- Origin: England
- Genres: Glam rock
- Spinoff of: The Spiders from Mars; Def Leppard;
- Past members: Joe Elliott Phil Collen Trevor Bolder Mick "Woody" Woodmansey Dick Decent

= Cybernauts =

David Bowie cover band

The Cybernauts were a David Bowie cover band, formed as a tribute to Mick Ronson, featuring Def Leppard members Joe Elliott and Phil Collen, former Spiders from Mars members Trevor Bolder and Mick "Woody" Woodmansey, and keyboardist/vocalist, Dick Decent.
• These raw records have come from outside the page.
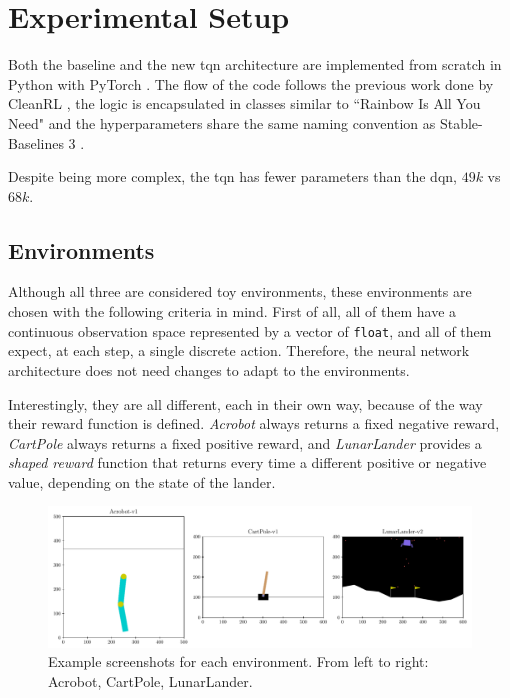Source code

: \section{Experimental Setup}

Both the baseline and the new \acrshort{tqn} architecture are implemented from scratch in Python with PyTorch \cite{pytorch}. The flow of the code follows the previous work done by CleanRL \cite{cleanrl}, the logic is encapsulated in classes similar to ``Rainbow Is All You Need" \cite{rainbow_is_all_you_need} and the hyperparameters share the same naming convention as Stable-Baselines 3 \cite{sb3}.

Despite being more complex, the \acrshort{tqn} has fewer parameters than the \acrshort{dqn}, $49k$ vs $68k$.

\subsection{Environments}
Although all three are considered toy environments, these environments are chosen with the following criteria in mind. First of all, all of them have a continuous observation space represented by a vector of \texttt{float}, and all of them expect, at each step, a single discrete action. Therefore, the neural network architecture does not need changes to adapt to the environments.

Interestingly, they are all different, each in their own way, because of the way their reward function is defined. \textit{Acrobot} always returns a fixed negative reward, \textit{CartPole} always returns a fixed positive reward, and \textit{LunarLander} provides a \textit{shaped reward} function that returns every time a different positive or negative value, depending on the state of the lander.

\begin{figure}[H]
\centering
\includegraphics[width=\textwidth]{images/environments.pdf}
\caption{Example screenshots for each environment. From left to right: Acrobot, CartPole, LunarLander.}
\label{fig:environments}
\end{figure}

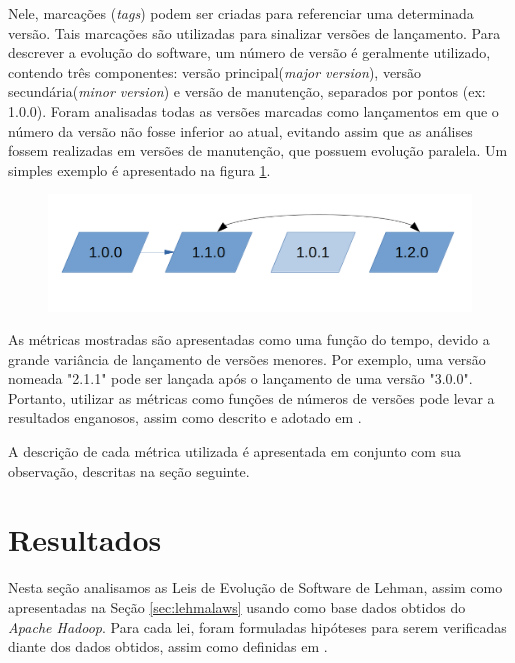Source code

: Nele, marcações (\textit{tags}) podem ser criadas para referenciar uma determinada versão. Tais marcações são utilizadas para sinalizar versões de lançamento. Para descrever a evolução do software, um número de versão é geralmente utilizado, contendo três componentes: versão principal(\textit{major version}), versão secundária(\textit{minor version}) e versão de manutenção, separados por pontos (ex: 1.0.0). Foram analisadas todas as versões marcadas como lançamentos em que o número da versão não fosse inferior ao atual, evitando assim que as análises fossem realizadas em versões de manutenção, que possuem evolução paralela. Um simples exemplo é apresentado na figura \ref{fig:selecaoversoes}.
\begin{figure}[h]
	\centering
	\includegraphics[width=0.7\linewidth]{figure/selecao_versoes}
	\caption{}
	\label{fig:selecaoversoes}
\end{figure}

As métricas mostradas são apresentadas como uma função do tempo, devido a grande variância de lançamento de versões menores. Por exemplo, uma versão nomeada "2.1.1" pode ser lançada após o lançamento de uma versão "3.0.0". Portanto, utilizar as métricas como funções de números de versões pode levar a resultados enganosos, assim como descrito e adotado em \cite{israeli2010linux}.

A descrição de cada métrica utilizada é apresentada em conjunto com sua observação, descritas na seção seguinte.
\section{Resultados} \label{sec:resultados}

Nesta seção analisamos as Leis de Evolução de Software de Lehman, assim como apresentadas na Seção \ref{sec:lehmalaws} usando como base dados obtidos do \textit{Apache Hadoop}. Para cada lei, foram formuladas hipóteses para serem verificadas diante dos dados obtidos, assim como definidas em \cite{neamtiu2013towards}.

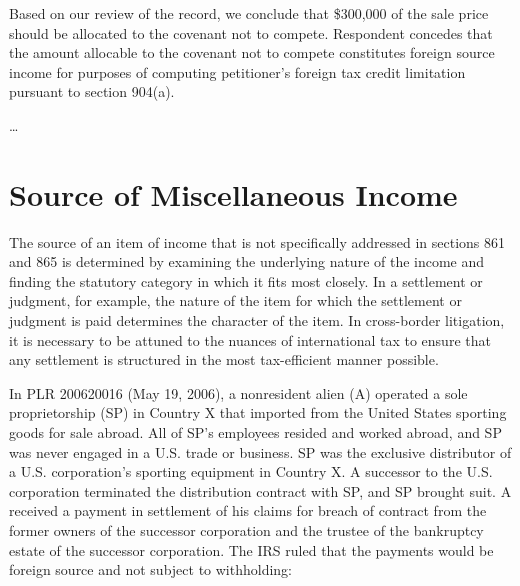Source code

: \begin{select}
Based on our review of the record, we conclude that \$300,000 of the sale price should be allocated to the covenant
not to compete. Respondent concedes that the amount allocable to the covenant not to compete constitutes foreign source
income for purposes of computing petitioner's foreign tax credit limitation pursuant to section 904(a).


\ldots
\end{select}


\section{Source of Miscellaneous Income}

The source of an item of income that is not specifically addressed in sections 861 and 865 is determined by examining the underlying nature of the income and finding the statutory category in which it fits most closely.  In a settlement or judgment, for example, the nature of the item for which the settlement or judgment is paid determines the character of the item.  In cross-border litigation, it is necessary to be attuned to the nuances of international tax to ensure that any settlement is structured in the most tax-efficient manner possible.  

In PLR 200620016 (May 19, 2006), a nonresident alien (A) operated a sole proprietorship (SP) in Country X that imported from the United States sporting goods for sale abroad.  All of SP's employees  resided and worked abroad, and SP was  never engaged in a U.S. trade or business.  SP was the exclusive distributor of a U.S. corporation's sporting equipment in Country X.  A successor to the U.S. corporation terminated the distribution contract with SP, and SP brought suit.  A received a payment in settlement of his claims for breach of contract  from the former owners of the successor corporation and the  trustee of the bankruptcy estate of the successor corporation.  The IRS ruled that the payments would be foreign source and not subject to withholding:

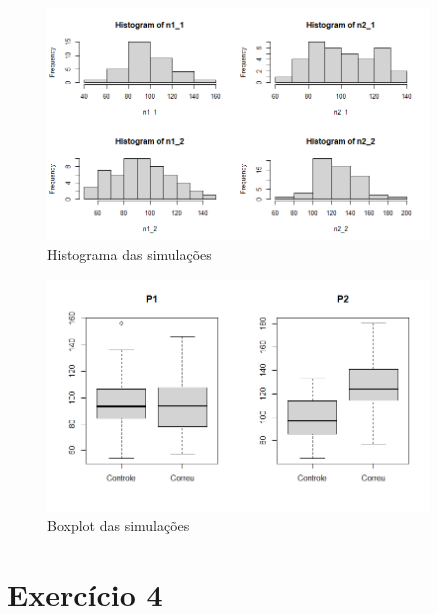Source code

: \documentclass{article}
\begin{document}
\begin{figure}[h]
    \centering
    \includegraphics[width=0.9\textwidth]{figures/ex3.png} %
    \caption{Histograma das simulações}
    \label{fig3}
\end{figure}

\begin{figure}[h]
    \centering
    \includegraphics[width=0.9\textwidth]{figures/bp_ex3.png} %
    \caption{Boxplot das simulações}
    \label{fig4}
\end{figure}

\section{Exercício 4}
\end{document}
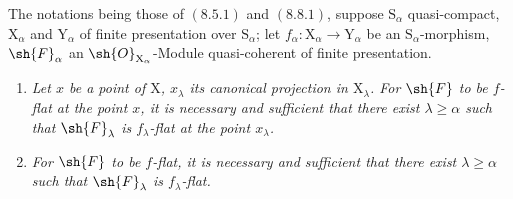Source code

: \begin{theorem}[11.2.6]
\label{IV.11.2.6}
The notations being those of $(8.5.1)$ and $(8.8.1)$, suppose $\mathrm{S}_\alpha$ quasi-compact, $\mathrm{X}_\alpha$ and $\mathrm{Y}_\alpha$ of finite presentation over $\mathrm{S}_\alpha$; let $f_\alpha:\mathrm{X}_\alpha\to\mathrm{Y}_\alpha$ be an $\mathrm{S}_\alpha$-morphism, $\sh{F}_\alpha$ an $\sh{O}_{\mathrm{X}_\alpha}$-Module quasi-coherent of finite presentation.


\begin{enumerate}[label=\emph{(\roman*)}]
  \item \emph{Let $x$ be a point of $\mathrm{X}$, $x_\lambda$ its canonical projection in $\mathrm{X}_\lambda$. For $\sh{F}$ to be $f$-flat at the point $x$, it is necessary and sufficient that there exist $\lambda\geqslant\alpha$ such that $\sh{F}_\lambda$ is $f_\lambda$-flat at the point $x_\lambda$.}
  \item \emph{For $\sh{F}$ to be $f$-flat, it is necessary and sufficient that there exist $\lambda\geqslant\alpha$ such that $\sh{F}_\lambda$ is $f_\lambda$-flat.}
\end{enumerate}
\end{theorem}


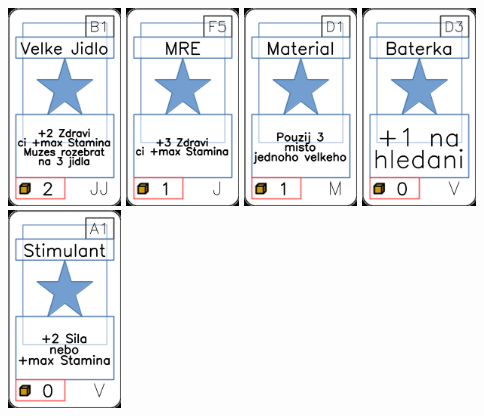 \documentclass[a4paper]{article}
\begin{document}
	\includegraphics[width=3.0cm]{img-1_35}
	\includegraphics[width=3.0cm]{img-1_29}
	\includegraphics[width=3.0cm]{img-1_45}
	\includegraphics[width=3.0cm]{img-1_77}
	\includegraphics[width=3.0cm]{img-1_60}
\end{document}
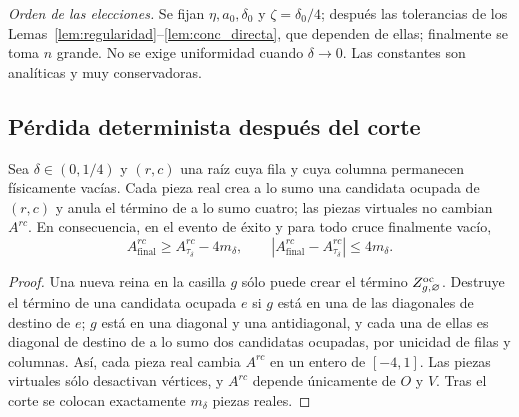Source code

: \emph{Orden de las elecciones.} Se fijan $\eta,a_0,\delta_0$ y $\zeta=\delta_0/4$; después las tolerancias
de los
Lemas~\ref{lem:regularidad}--\ref{lem:conc_directa}, que dependen de ellas; finalmente se toma
$n$ grande. No se exige uniformidad cuando $\delta\to0$. Las constantes son analíticas y muy
conservadoras.

\subsection{Pérdida determinista después del corte}

\begin{lema}\label{lem:perdida}
Sea $\delta\in(0,1/4)$ y $(r,c)$ una raíz cuya fila y cuya columna permanecen físicamente vacías. Cada pieza
real
crea a lo sumo una candidata ocupada de $(r,c)$ y anula el término de a lo sumo cuatro; las piezas
virtuales no cambian $A^{rc}$. En consecuencia, en el evento de éxito y para todo cruce
finalmente vacío,
\[
 A^{rc}_{\mathrm{final}}\ge A^{rc}_{\tau_\delta}-4m_\delta,\qquad
 |A^{rc}_{\mathrm{final}}-A^{rc}_{\tau_\delta}|\le4m_\delta .
\]
\end{lema}

\begin{proof}
Una nueva reina en la casilla $g$ sólo puede crear el término $Z^{\mathrm{oc}}_{g,\varnothing}$. Destruye
el término de una candidata ocupada $e$ si $g$ está en una de las diagonales de destino de $e$;
$g$ está en una diagonal y una antidiagonal, y cada una de ellas es diagonal de destino de a lo
sumo dos candidatas ocupadas, por unicidad de filas y columnas. Así, cada pieza real cambia
$A^{rc}$ en un entero de $[-4,1]$. Las piezas virtuales sólo
desactivan vértices, y $A^{rc}$ depende únicamente de $O$ y $V$. Tras el corte se colocan
exactamente $m_\delta$ piezas reales.
\end{proof}
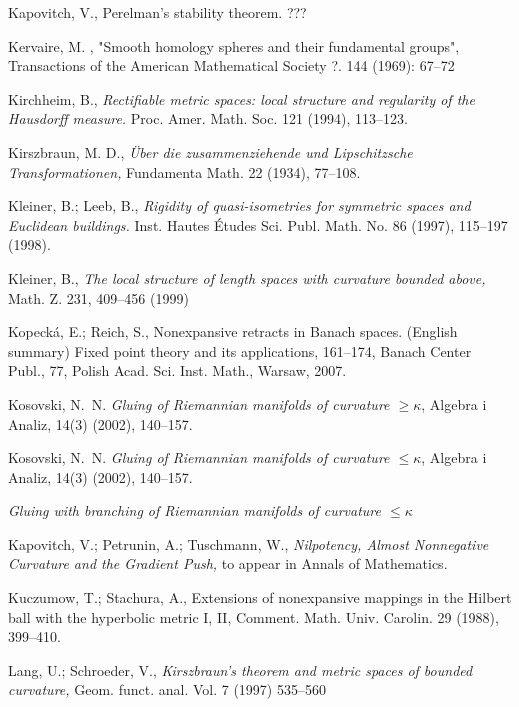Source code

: \begin{thebibliography}{52}
 Kapovitch, V.,  Perelman's stability theorem. ???

 Kervaire, M. , "Smooth homology spheres and their fundamental groups", Transactions of the American Mathematical Society ?. 144 (1969): 67--72

 Kirchheim, B.,  \textit{Rectifiable metric spaces: local structure and regularity of the Hausdorff measure.} Proc. Amer. Math. Soc. 121 (1994), 113--123.

 Kirszbraun, M. D., \textit{\"Uber die zusammenziehende und Lipschitzsche Transformationen,} Fundamenta Math. 22 (1934), 77--108.

  Kleiner, B.; Leeb, B., \textit{Rigidity of quasi-isometries for symmetric spaces and Euclidean buildings.} Inst. Hautes \'Etudes Sci. Publ. Math. No. 86 (1997), 115--197 (1998).

 Kleiner, B.,  \textit{The local structure of length spaces
with curvature bounded above,} Math. Z. 231, 409--456 (1999)

Kopeck\'a, E.; Reich, S.,
Nonexpansive retracts in Banach spaces. (English summary) Fixed point theory and its applications, 161--174, 
Banach Center Publ., 77, Polish Acad. Sci. Inst. Math., Warsaw, 2007. 

Kosovski, N.~N. 
\textit{Gluing of Riemannian manifolds of curvature $\geq \kappa$}, Algebra i Analiz, 14(3) (2002), 140--157.

Kosovski, N.~N. 
\textit{Gluing of Riemannian manifolds of curvature $\leq \kappa$}, Algebra i Analiz, 14(3) (2002), 140--157.

\textit{Gluing with branching of {R}iemannian manifolds of curvature $\leq \kappa$}

 Kapovitch, V.; Petrunin, A.; Tuschmann, W.,  \textit{Nilpotency, Almost Nonnegative Curvature and the Gradient Push,} to appear in Annals of Mathematics.

 Kuczumow, T.; Stachura, A., Extensions of nonexpansive mappings in
the Hilbert ball with the hyperbolic metric I, II, Comment. Math. Univ.
Carolin. 29 (1988), 399--410.

  Lang, U.; Schroeder, V., \textit{Kirszbraun's theorem and metric spaces of bounded curvature,} Geom. funct. anal.
Vol. 7 (1997) 535--560


\end{thebibliography}
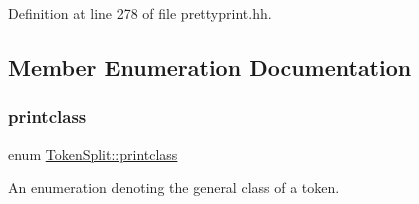Definition at line 278 of file prettyprint.\+hh.



\subsection{Member Enumeration Documentation}
\mbox{\label{class_token_split_a995222ab6b324567b96a04b69e9bca27}} 
\subsubsection{\texorpdfstring{printclass}{printclass}}
{\footnotesize\ttfamily enum \mbox{\hyperlink{class_token_split_a995222ab6b324567b96a04b69e9bca27}{Token\+Split\+::printclass}}}



An enumeration denoting the general class of a token. 

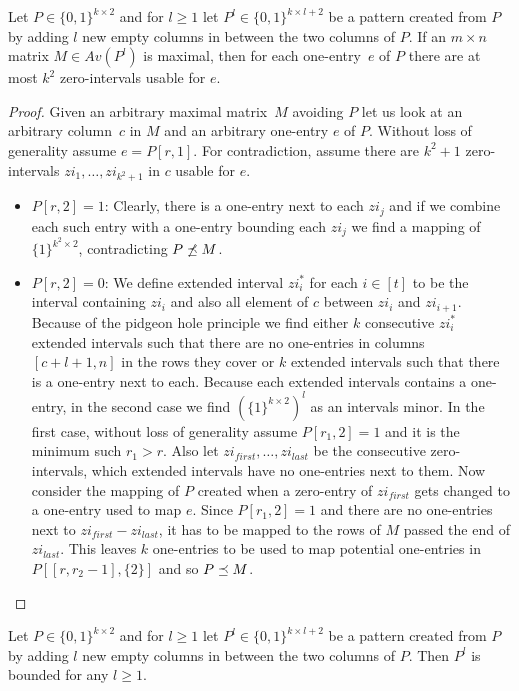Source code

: \begin{lemma}
\label{lemma:twocols2}
Let $P\in\{0,1\}^{k\times 2}$ and for $l\geq1$ let $P^l\in\{0,1\}^{k\times l+2}$ be a pattern created from $P$ by adding $l$ new empty columns in between the two columns of $P$. If an $m\times n$ matrix $M\in Av(P^l)$ is maximal, then for each one-entry~$e$ of $P$ there are at most $k^2$ zero-intervals usable for $e$.
\end{lemma}
\begin{proof}
Given an arbitrary maximal matrix~$M$ avoiding $P$ let us look at an arbitrary column~$c$ in $M$ and an arbitrary one-entry $e$ of $P$. Without loss of generality assume $e=P[r,1]$. For contradiction, assume there are $k^2+1$ zero-intervals $zi_1,\dots,zi_{k^2+1}$ in $c$ usable for $e$.
\begin{itemize}
	\item $P[r,2]=1$: Clearly, there is a one-entry next to each $zi_j$ and if we combine each such entry with a one-entry bounding each $zi_j$ we find a mapping of $\{1\}^{k^2\times2}$, contradicting $P\not\preceq M$.
	\item $P[r,2]=0$: We define extended interval $zi^*_i$ for each $i\in[t]$ to be the interval containing $zi_i$ and also all element of $c$ between $zi_i$ and $zi_{i+1}$. Because of the pidgeon hole principle we find either $k$ consecutive $zi^*_i$ extended intervals such that there are no one-entries in columns $[c+l+1,n]$ in the rows they cover or $k$ extended intervals such that there is a one-entry next to each. Because each extended intervals contains a one-entry, in the second case we find $\left(\{1\}^{k\times2}\right)^l$ as an intervals minor. In the first case, without loss of generality assume $P[r_1,2]=1$ and it is the minimum such $r_1>r$. Also let $zi_{first},\dots,zi_{last}$ be the consecutive zero-intervals, which extended intervals have no one-entries next to them. Now consider the mapping of $P$ created when a zero-entry of $zi_{first}$ gets changed to a one-entry used to map $e$. Since $P[r_1,2]=1$ and there are no one-entries next to $zi_{first}-zi_{last}$, it has to be mapped to the rows of $M$ passed the end of $zi_{last}$. This leaves $k$ one-entries to be used to map potential one-entries in $P[[r,r_2-1],\{2\}]$ and so $P\preceq M$.
\end{itemize}
\end{proof}

\begin{cor}
Let $P\in\{0,1\}^{k\times 2}$ and for $l\geq1$ let $P^l\in\{0,1\}^{k\times l+2}$ be a pattern created from $P$ by adding $l$ new empty columns in between the two columns of $P$. Then $P^l$ is bounded for any $l\geq1$.
\end{cor}

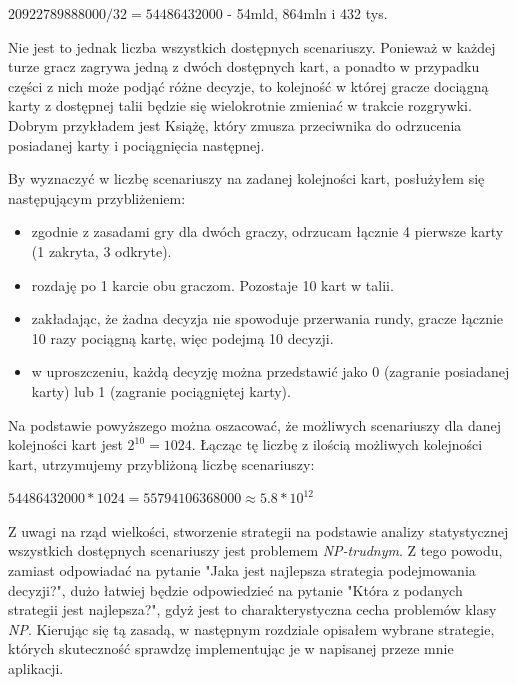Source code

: \begin{center}
	$20 922 789 888 000 / 32 = 54486432000$ - 54mld, 864mln i 432 tys.
\end{center}

Nie jest to jednak liczba wszystkich dostępnych scenariuszy. Ponieważ w każdej turze gracz zagrywa jedną z dwóch dostępnych kart, a ponadto w przypadku części z nich może podjąć różne decyzje, to kolejność w której gracze dociągną karty z dostępnej talii będzie się wielokrotnie zmieniać w trakcie rozgrywki. Dobrym przykładem jest Książę, który zmusza przeciwnika do odrzucenia posiadanej karty i pociągnięcia następnej. 

By wyznaczyć w liczbę scenariuszy na zadanej kolejności kart, posłużyłem się następującym przybliżeniem:
\begin{itemize}
	\item zgodnie z zasadami gry dla dwóch graczy, odrzucam łącznie 4 pierwsze karty (1 zakryta, 3 odkryte).
	\item rozdaję po 1 karcie obu graczom. Pozostaje 10 kart w talii.
	\item zakładając, że żadna decyzja nie spowoduje przerwania rundy, gracze łącznie 10 razy pociągną kartę, więc podejmą 10 decyzji.
	\item w uproszczeniu, każdą decyzję można przedstawić jako 0 (zagranie posiadanej karty) lub 1 (zagranie pociągniętej karty).
\end{itemize}
Na podstawie powyższego można oszacować, że możliwych scenariuszy dla danej kolejności kart jest $2^{10}=1024$. Łącząc tę liczbę z ilością możliwych kolejności kart, utrzymujemy przybliżoną liczbę scenariuszy:

\begin{center}
	$54486432000 * 1024 = 55794106368000 \approx  5.8*10^{12}$
\end{center}

Z uwagi na rząd wielkości, stworzenie strategii na podstawie analizy statystycznej wszystkich dostępnych scenariuszy jest problemem \textit{NP-trudnym}. Z tego powodu, zamiast odpowiadać na pytanie "Jaka jest najlepsza strategia podejmowania decyzji?", dużo łatwiej będzie odpowiedzieć na pytanie "Która z podanych strategii jest najlepsza?", gdyż jest to charakterystyczna cecha problemów klasy \textit{NP}. Kierując się tą zasadą, w następnym rozdziale opisałem wybrane strategie, których skuteczność sprawdzę implementując je w napisanej przeze mnie aplikacji.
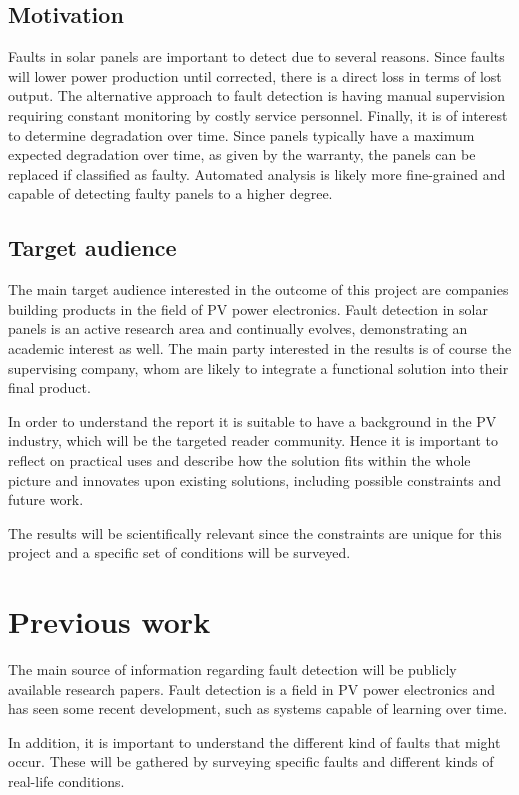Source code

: \documentclass[a4paper,11pt]{article}
\begin{document}
\subsection*{Motivation}
Faults in solar panels are important to detect due to several reasons.
Since faults will lower power production until corrected, there is a direct loss in terms of lost output.
The alternative approach to fault detection is having manual supervision requiring constant monitoring by costly service personnel.
Finally, it is of interest to determine degradation over time.
Since panels typically have a maximum expected degradation over time, as given by the warranty, the panels can be replaced if classified as faulty.
Automated analysis is likely more fine-grained and capable of detecting faulty panels to a higher degree.

\subsection*{Target audience}
The main target audience interested in the outcome of this project are companies building products in the field of PV power electronics.
Fault detection in solar panels is an active research area and continually evolves, demonstrating an academic interest as well.
The main party interested in the results is of course the supervising company, whom are likely to
integrate a functional solution into their final product.

In order to understand the report it is suitable to have a background in the PV industry, which will be the targeted reader community.
Hence it is important to reflect on practical uses and describe how the solution fits within the whole picture and innovates upon existing solutions, including possible constraints and future work.

The results will be scientifically relevant since the constraints are unique for this project and a specific set of conditions will be surveyed.

\section*{Previous work}
The main source of information regarding fault detection will be publicly available research papers.
Fault detection is a field in PV power electronics and has seen some recent development, such as systems capable of learning over time.

In addition, it is important to understand the different kind of faults that might occur.
These will be gathered by surveying specific faults and different kinds of real-life conditions.
\end{document}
Cybernauts released a limited edition live album in Japan only, via Universal Music/Victor Entertainment Japan.

==Track listing==
1. "Watch That Man"
2. "Hang On to Yourself"
3. "Changes"
4. "The Supermen"
5. "Five Years"
6. "Cracked Actor"
7. "Moonage Daydream"
8. "Angel No. 9"
9. "The Jean Genie"
10. "Life on Mars"
11. "The Man Who Sold the World"
12. "Starman"
13. "The Width of a Circle"
14. "Ziggy Stardust"
15. "White Light White Heat"
16. "Rock 'N' Roll Suicide"
17. "Suffragette City"
18. "All the Young Dudes"

In 2001, Cybernauts released a two-CD set consisting of the live album plus the EP The Further Adventures of the Cybernauts which contained studio recordings, via Arachnophobia Records, England.

==The Further Adventures of the Cybernauts==
1. "Manic Depression"
2. "All the Young Dudes"
3. "Moonage Daydream"
4. "The Man Who Sold the World"
5. "Time"
6. "Panic in Detroit"
7. "Lady Grinning Soul/Moonage Daydream" (alternate version)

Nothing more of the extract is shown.